So I don't think there's a real solution to your problem. UI design is a complex task that simply takes time to do properly. The only area where it is relatively easy to win some time is with the tooling: if you have powerful tools to implement the design of the user interface, you don't have to hand-code every pixel of the UI yourself.

You are absolutely correct when you say that UI is time consuming, costly and error prone!
A great compromise I have found is as follows...
I realized that a lot of data (if not most) can be presented using a simple table (such as a JTable), rather than continuously try to create custom panels and fancy GUI's. It doesn't seem obvious at first, but it's quite decent, usable and visually appealing.
Why is it so fast? Because I was able to create a reusable framework which can accept a collection of concrete models and with little to no effort can render all these models within the table. So much code-reuse, its unbelievable.
By adding a toolbar above the window, my framework can add to, remove from or edit entries in the table. Using the full power of JTables, I can hide (by filtering) and sort as needed by extending various classes (but only if/when this is required).
I find myself reusing a heck of a lot of code every time I want to display and manage new models. I make extensive use of icons (per column, rows or cells, etc) to beautify the screens.
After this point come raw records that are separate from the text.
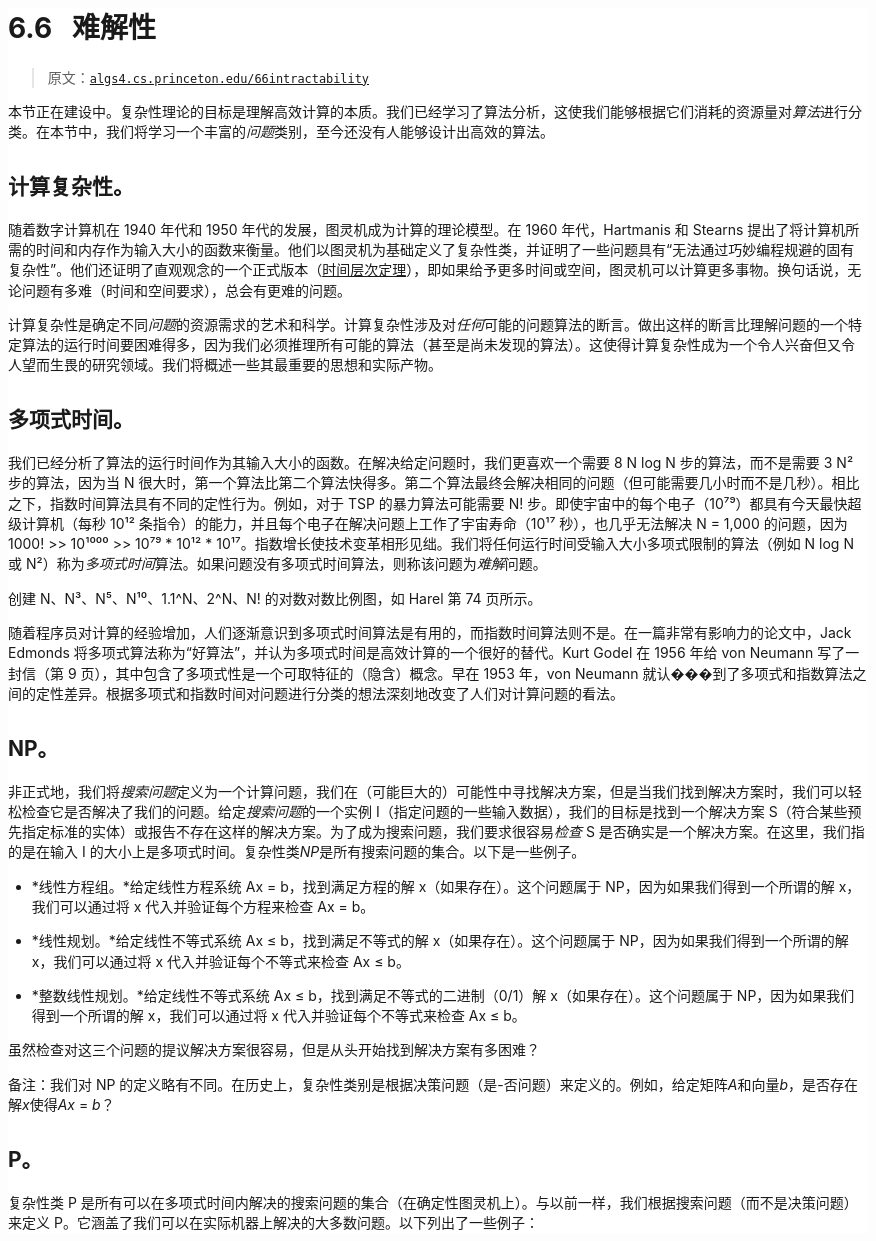 # 6.6   难解性

> 原文：[`algs4.cs.princeton.edu/66intractability`](https://algs4.cs.princeton.edu/66intractability)

本节正在建设中。复杂性理论的目标是理解高效计算的本质。我们已经学习了算法分析，这使我们能够根据它们消耗的资源量对*算法*进行分类。在本节中，我们将学习一个丰富的*问题*类别，至今还没有人能够设计出高效的算法。

## 计算复杂性。

随着数字计算机在 1940 年代和 1950 年代的发展，图灵机成为计算的理论模型。在 1960 年代，Hartmanis 和 Stearns 提出了将计算机所需的时间和内存作为输入大小的函数来衡量。他们以图灵机为基础定义了复杂性类，并证明了一些问题具有“无法通过巧妙编程规避的固有复杂性”。他们还证明了直观观念的一个正式版本（[时间层次定理](http://en.wikipedia.org/wiki/Time_hierarchy_theorem)），即如果给予更多时间或空间，图灵机可以计算更多事物。换句话说，无论问题有多难（时间和空间要求），总会有更难的问题。

计算复杂性是确定不同*问题*的资源需求的艺术和科学。计算复杂性涉及对*任何*可能的问题算法的断言。做出这样的断言比理解问题的一个特定算法的运行时间要困难得多，因为我们必须推理所有可能的算法（甚至是尚未发现的算法）。这使得计算复杂性成为一个令人兴奋但又令人望而生畏的研究领域。我们将概述一些其最重要的思想和实际产物。

## 多项式时间。

我们已经分析了算法的运行时间作为其输入大小的函数。在解决给定问题时，我们更喜欢一个需要 8 N log N 步的算法，而不是需要 3 N² 步的算法，因为当 N 很大时，第一个算法比第二个算法快得多。第二个算法最终会解决相同的问题（但可能需要几小时而不是几秒）。相比之下，指数时间算法具有不同的定性行为。例如，对于 TSP 的暴力算法可能需要 N! 步。即使宇宙中的每个电子（10⁷⁹）都具有今天最快超级计算机（每秒 10¹² 条指令）的能力，并且每个电子在解决问题上工作了宇宙寿命（10¹⁷ 秒），也几乎无法解决 N = 1,000 的问题，因为 1000! >> 10¹⁰⁰⁰ >> 10⁷⁹ * 10¹² * 10¹⁷。指数增长使技术变革相形见绌。我们将任何运行时间受输入大小多项式限制的算法（例如 N log N 或 N²）称为*多项式时间*算法。如果问题没有多项式时间算法，则称该问题为*难解*问题。

创建 N、N³、N⁵、N¹⁰、1.1^N、2^N、N! 的对数对数比例图，如 Harel 第 74 页所示。

随着程序员对计算的经验增加，人们逐渐意识到多项式时间算法是有用的，而指数时间算法则不是。在一篇非常有影响力的论文中，Jack Edmonds 将多项式算法称为“好算法”，并认为多项式时间是高效计算的一个很好的替代。Kurt Godel 在 1956 年给 von Neumann 写了一封信（第 9 页），其中包含了多项式性是一个可取特征的（隐含）概念。早在 1953 年，von Neumann 就认���到了多项式和指数算法之间的定性差异。根据多项式和指数时间对问题进行分类的想法深刻地改变了人们对计算问题的看法。

## NP。

非正式地，我们将*搜索问题*定义为一个计算问题，我们在（可能巨大的）可能性中寻找解决方案，但是当我们找到解决方案时，我们可以轻松检查它是否解决了我们的问题。给定*搜索问题*的一个实例 I（指定问题的一些输入数据），我们的目标是找到一个解决方案 S（符合某些预先指定标准的实体）或报告不存在这样的解决方案。为了成为搜索问题，我们要求很容易*检查* S 是否确实是一个解决方案。在这里，我们指的是在输入 I 的大小上是多项式时间。复杂性类*NP*是所有搜索问题的集合。以下是一些例子。

+   *线性方程组。*给定线性方程系统 Ax = b，找到满足方程的解 x（如果存在）。这个问题属于 NP，因为如果我们得到一个所谓的解 x，我们可以通过将 x 代入并验证每个方程来检查 Ax = b。

+   *线性规划。*给定线性不等式系统 Ax ≤ b，找到满足不等式的解 x（如果存在）。这个问题属于 NP，因为如果我们得到一个所谓的解 x，我们可以通过将 x 代入并验证每个不等式来检查 Ax ≤ b。

+   *整数线性规划。*给定线性不等式系统 Ax ≤ b，找到满足不等式的二进制（0/1）解 x（如果存在）。这个问题属于 NP，因为如果我们得到一个所谓的解 x，我们可以通过将 x 代入并验证每个不等式来检查 Ax ≤ b。

虽然检查对这三个问题的提议解决方案很容易，但是从头开始找到解决方案有多困难？

备注：我们对 NP 的定义略有不同。在历史上，复杂性类别是根据决策问题（是-否问题）来定义的。例如，给定矩阵*A*和向量*b*，是否存在解*x*使得*Ax* = *b*？

## P。

复杂性类 P 是所有可以在多项式时间内解决的搜索问题的集合（在确定性图灵机上）。与以前一样，我们根据搜索问题（而不是决策问题）来定义 P。它涵盖了我们可以在实际机器上解决的大多数问题。以下列出了一些例子：
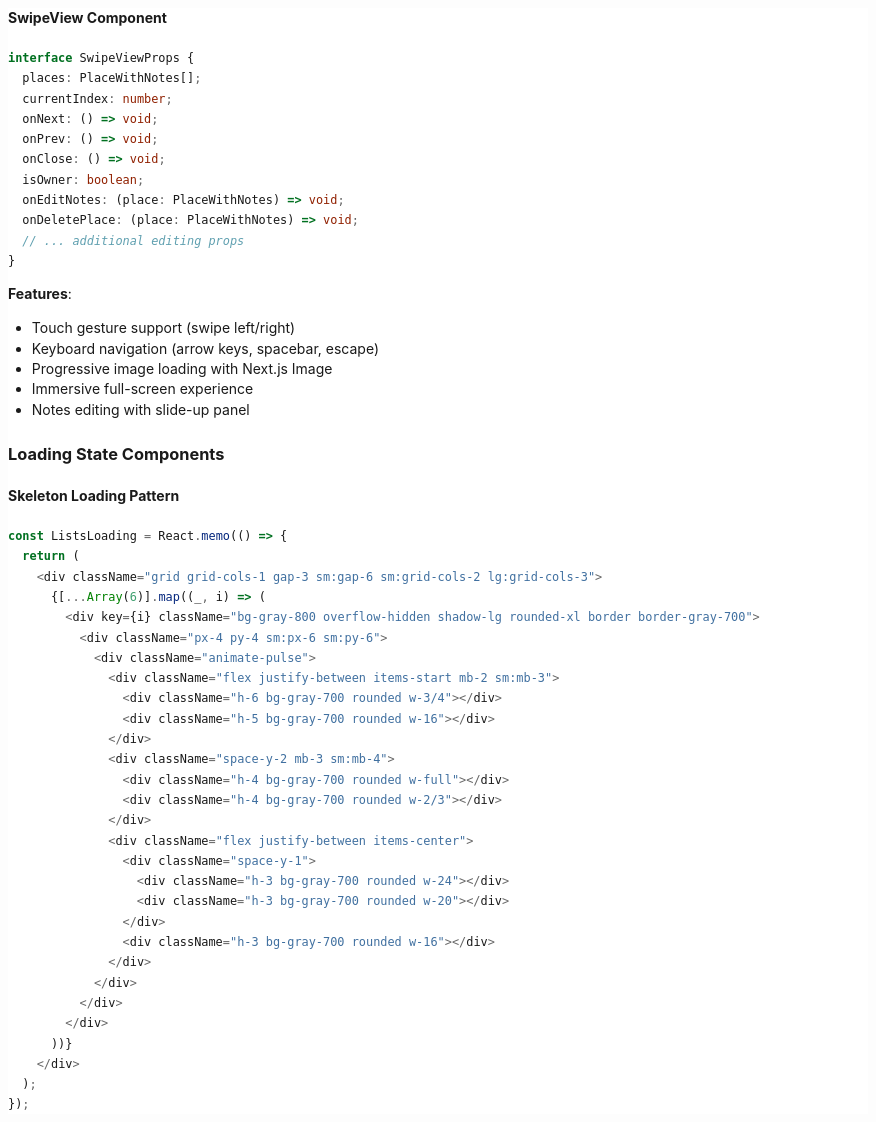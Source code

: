 #### **SwipeView Component**
```typescript
interface SwipeViewProps {
  places: PlaceWithNotes[];
  currentIndex: number;
  onNext: () => void;
  onPrev: () => void;
  onClose: () => void;
  isOwner: boolean;
  onEditNotes: (place: PlaceWithNotes) => void;
  onDeletePlace: (place: PlaceWithNotes) => void;
  // ... additional editing props
}
```

**Features**:
- Touch gesture support (swipe left/right)
- Keyboard navigation (arrow keys, spacebar, escape)
- Progressive image loading with Next.js Image
- Immersive full-screen experience
- Notes editing with slide-up panel

### **Loading State Components**

#### **Skeleton Loading Pattern**
```typescript
const ListsLoading = React.memo(() => {
  return (
    <div className="grid grid-cols-1 gap-3 sm:gap-6 sm:grid-cols-2 lg:grid-cols-3">
      {[...Array(6)].map((_, i) => (
        <div key={i} className="bg-gray-800 overflow-hidden shadow-lg rounded-xl border border-gray-700">
          <div className="px-4 py-4 sm:px-6 sm:py-6">
            <div className="animate-pulse">
              <div className="flex justify-between items-start mb-2 sm:mb-3">
                <div className="h-6 bg-gray-700 rounded w-3/4"></div>
                <div className="h-5 bg-gray-700 rounded w-16"></div>
              </div>
              <div className="space-y-2 mb-3 sm:mb-4">
                <div className="h-4 bg-gray-700 rounded w-full"></div>
                <div className="h-4 bg-gray-700 rounded w-2/3"></div>
              </div>
              <div className="flex justify-between items-center">
                <div className="space-y-1">
                  <div className="h-3 bg-gray-700 rounded w-24"></div>
                  <div className="h-3 bg-gray-700 rounded w-20"></div>
                </div>
                <div className="h-3 bg-gray-700 rounded w-16"></div>
              </div>
            </div>
          </div>
        </div>
      ))}
    </div>
  );
});
```
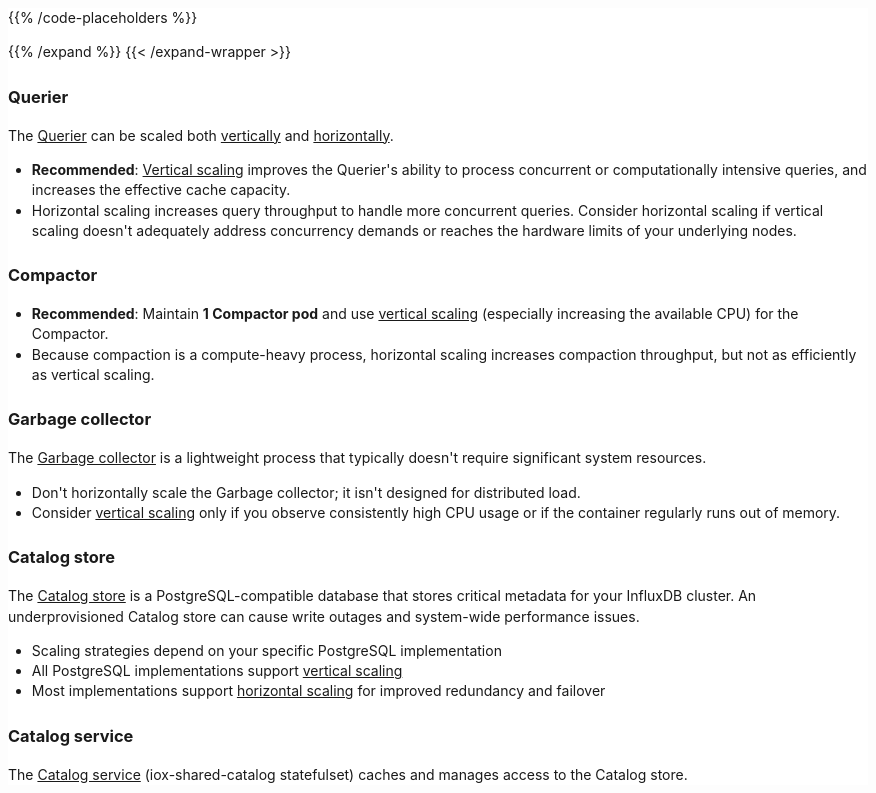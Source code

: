 {{% /code-placeholders %}}

{{% /expand %}}
{{< /expand-wrapper >}}

### Querier

The [Querier](/influxdb3/clustered/reference/internals/storage-engine/#querier) can be scaled both [vertically](#vertical-scaling) and
[horizontally](#horizontal-scaling).

- **Recommended**: [Vertical scaling](#vertical-scaling) improves the Querier's ability to process concurrent or computationally 
intensive queries, and increases the effective cache capacity.
- Horizontal scaling increases query throughput to handle more concurrent queries. 
Consider horizontal scaling if vertical scaling doesn't adequately address
concurrency demands or reaches the hardware limits of your underlying nodes.

### Compactor

- **Recommended**: Maintain **1 Compactor pod** and use [vertical scaling](#vertical-scaling) (especially
increasing the available CPU) for the Compactor.
- Because compaction is a compute-heavy process, horizontal scaling increases compaction throughput, but not as
efficiently as vertical scaling.

### Garbage collector

The [Garbage collector](/influxdb3/clustered/reference/internals/storage-engine/#garbage-collector) is a lightweight process that typically doesn't require
significant system resources. 

- Don't horizontally scale the Garbage collector; it isn't designed for distributed load.
- Consider [vertical scaling](#vertical-scaling) only if you observe consistently high CPU usage or if the container
regularly runs out of memory.

### Catalog store

The [Catalog store](/influxdb3/clustered/reference/internals/storage-engine/#catalog-store) is a PostgreSQL-compatible database that stores critical metadata for your InfluxDB cluster.
An underprovisioned Catalog store can cause write outages and system-wide performance issues.

- Scaling strategies depend on your specific PostgreSQL implementation
- All PostgreSQL implementations support [vertical scaling](#vertical-scaling)
- Most implementations support [horizontal scaling](#horizontal-scaling) for improved redundancy and failover


### Catalog service

The [Catalog service](/influxdb3/clustered/reference/internals/storage-engine/#catalog-service) (iox-shared-catalog statefulset) caches 
and manages access to the Catalog store.
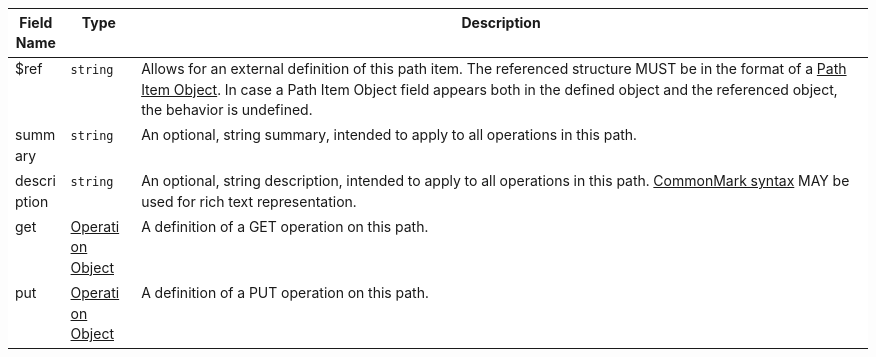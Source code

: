 | Field Name  | Type                                                                                                                                                | Description                                                                                                                                                                                                                                                                                                                                                                                                                                                                                                                                                                                                                                                   |
| ----------- | --------------------------------------------------------------------------------------------------------------------------------------------------- | ------------------------------------------------------------------------------------------------------------------------------------------------------------------------------------------------------------------------------------------------------------------------------------------------------------------------------------------------------------------------------------------------------------------------------------------------------------------------------------------------------------------------------------------------------------------------------------------------------------------------------------------------------------- |
| $ref        | `string`                                                                                                                                            | Allows for an external definition of this path item. The referenced structure MUST be in the format of a [Path Item Object](https://swagger.io/specification/#path-item-object). In case a Path Item Object field appears both in the defined object and the referenced object, the behavior is undefined.                                                                                                                                                                                                                                                                                                                                                    |
| summary     | `string`                                                                                                                                            | An optional, string summary, intended to apply to all operations in this path.                                                                                                                                                                                                                                                                                                                                                                                                                                                                                                                                                                                |
| description | `string`                                                                                                                                            | An optional, string description, intended to apply to all operations in this path. [CommonMark syntax](https://spec.commonmark.org) MAY be used for rich text representation.                                                                                                                                                                                                                                                                                                                                                                                                                                                                                 |
| get         | [Operation Object](https://swagger.io/specification/#operation-object)                                                                              | A definition of a GET operation on this path.                                                                                                                                                                                                                                                                                                                                                                                                                                                                                                                                                                                                                 |
| put         | [Operation Object](https://swagger.io/specification/#operation-object)                                                                              | A definition of a PUT operation on this path.                                                                                                                                                                                                                                                                                                                                                                                                                                                                                                                                                                                                                 |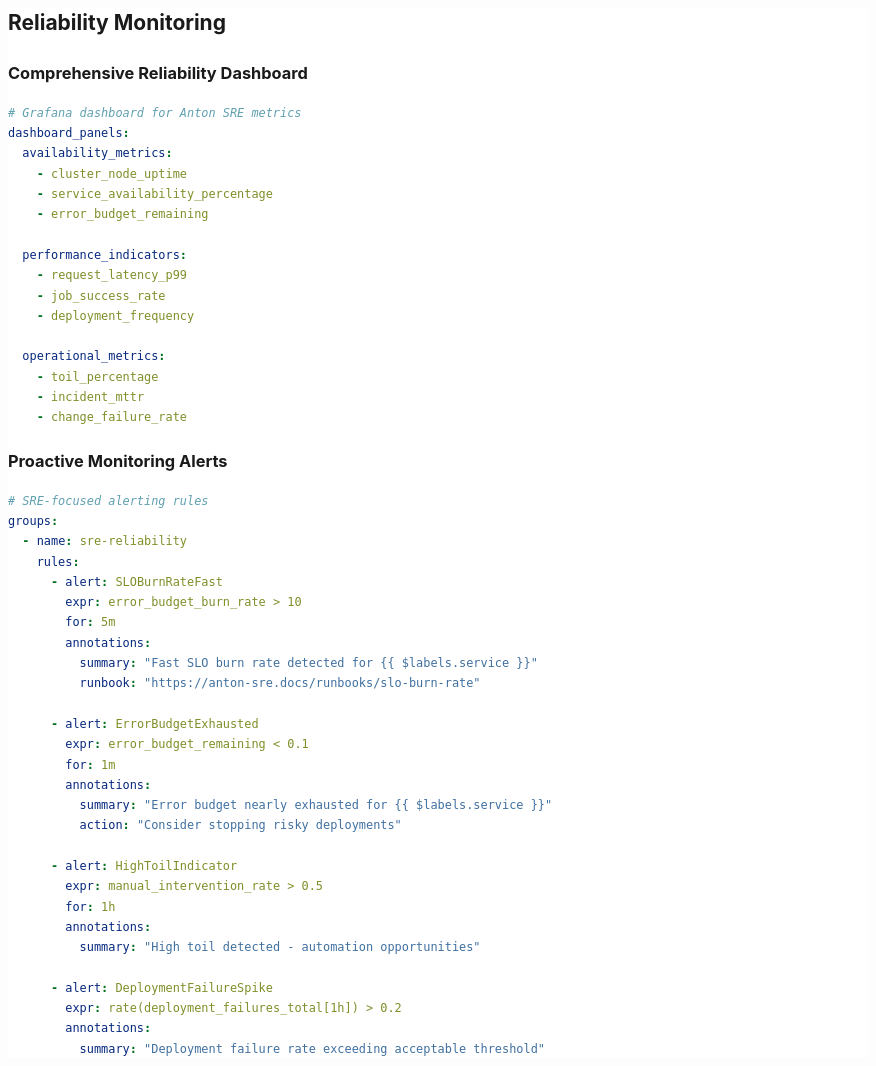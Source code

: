 
## Reliability Monitoring

### Comprehensive Reliability Dashboard
```yaml
# Grafana dashboard for Anton SRE metrics
dashboard_panels:
  availability_metrics:
    - cluster_node_uptime
    - service_availability_percentage
    - error_budget_remaining
    
  performance_indicators:
    - request_latency_p99
    - job_success_rate
    - deployment_frequency
    
  operational_metrics:
    - toil_percentage
    - incident_mttr
    - change_failure_rate
```

### Proactive Monitoring Alerts
```yaml
# SRE-focused alerting rules
groups:
  - name: sre-reliability
    rules:
      - alert: SLOBurnRateFast
        expr: error_budget_burn_rate > 10
        for: 5m
        annotations:
          summary: "Fast SLO burn rate detected for {{ $labels.service }}"
          runbook: "https://anton-sre.docs/runbooks/slo-burn-rate"
      
      - alert: ErrorBudgetExhausted
        expr: error_budget_remaining < 0.1
        for: 1m
        annotations:
          summary: "Error budget nearly exhausted for {{ $labels.service }}"
          action: "Consider stopping risky deployments"
      
      - alert: HighToilIndicator
        expr: manual_intervention_rate > 0.5
        for: 1h
        annotations:
          summary: "High toil detected - automation opportunities"
      
      - alert: DeploymentFailureSpike
        expr: rate(deployment_failures_total[1h]) > 0.2
        annotations:
          summary: "Deployment failure rate exceeding acceptable threshold"
```
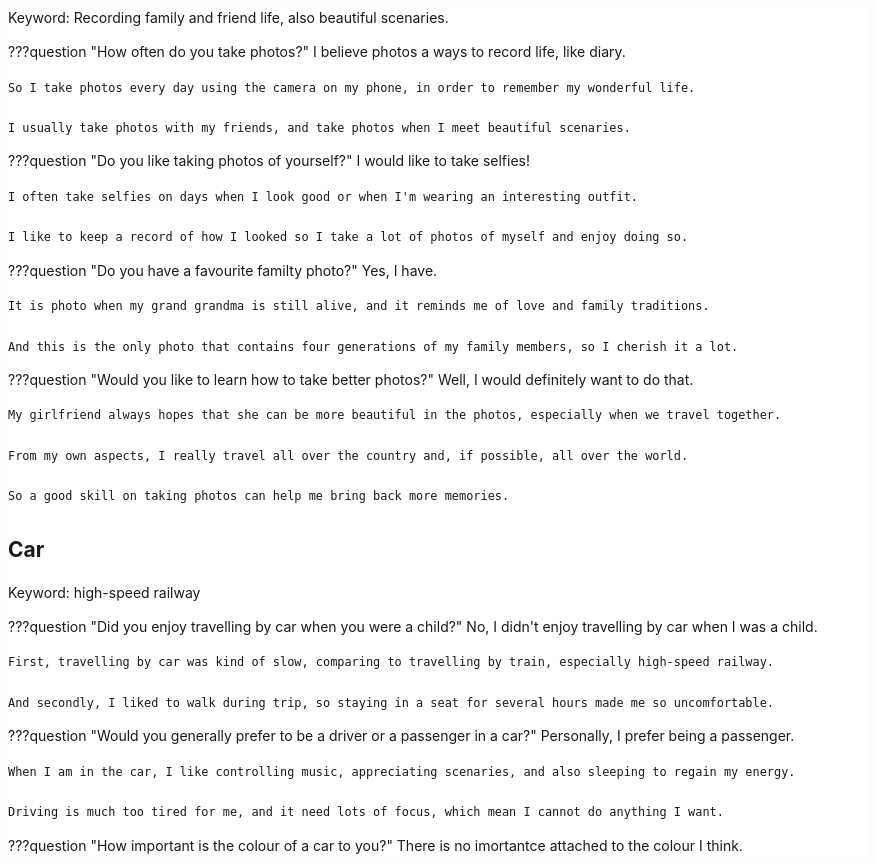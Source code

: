 Keyword: Recording family and friend life, also beautiful scenaries.

???question "How often do you take photos?"
    I believe photos a ways to record life, like diary.

    So I take photos every day using the camera on my phone, in order to remember my wonderful life.

    I usually take photos with my friends, and take photos when I meet beautiful scenaries.

???question "Do you like taking photos of yourself?"
    I would like to take selfies! 
    
    I often take selfies on days when I look good or when I'm wearing an interesting outfit.

    I like to keep a record of how I looked so I take a lot of photos of myself and enjoy doing so.

???question "Do you have a favourite familty photo?"
    Yes, I have.

    It is photo when my grand grandma is still alive, and it reminds me of love and family traditions.

    And this is the only photo that contains four generations of my family members, so I cherish it a lot.

???question "Would you like to learn how to take better photos?"
    Well, I would definitely want to do that. 

    My girlfriend always hopes that she can be more beautiful in the photos, especially when we travel together.

    From my own aspects, I really travel all over the country and, if possible, all over the world.

    So a good skill on taking photos can help me bring back more memories.


## Car

Keyword: high-speed railway

???question "Did you enjoy travelling by car when you were a child?"
    No, I didn't enjoy travelling by car when I was a child.

    First, travelling by car was kind of slow, comparing to travelling by train, especially high-speed railway.

    And secondly, I liked to walk during trip, so staying in a seat for several hours made me so uncomfortable.


???question "Would you generally prefer to be a driver or a passenger in a car?"
    Personally, I prefer being a passenger.

    When I am in the car, I like controlling music, appreciating scenaries, and also sleeping to regain my energy.

    Driving is much too tired for me, and it need lots of focus, which mean I cannot do anything I want.

???question "How important is the colour of a car to you?"
    There is no imortantce attached to the colour I think.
I use large icons as a window header to make each screen 'appear' different and appealing and it always looks like new and different screens, but its always the same code behind them.
A lot of work and effort was required at first to do the framework, but now its paying off big time.
I can write the GUI for an entirely new application with as many as 30 to 50 different models, consisting of as many screens in a fraction of the time it would take me using the 'custom UI method'.
I would recommend you evaluate and explore this approach!

if you already know or could learn to use Ruby on Rails, ActiveScaffold is excellent for this.

One reason is that we don't have a well-developed pattern for UTDD - User Test Driven Development. Nor have I seen many good examples of mapping User Stories to Unit Tests. Why, for example, do so few tutorials discuss User Stories?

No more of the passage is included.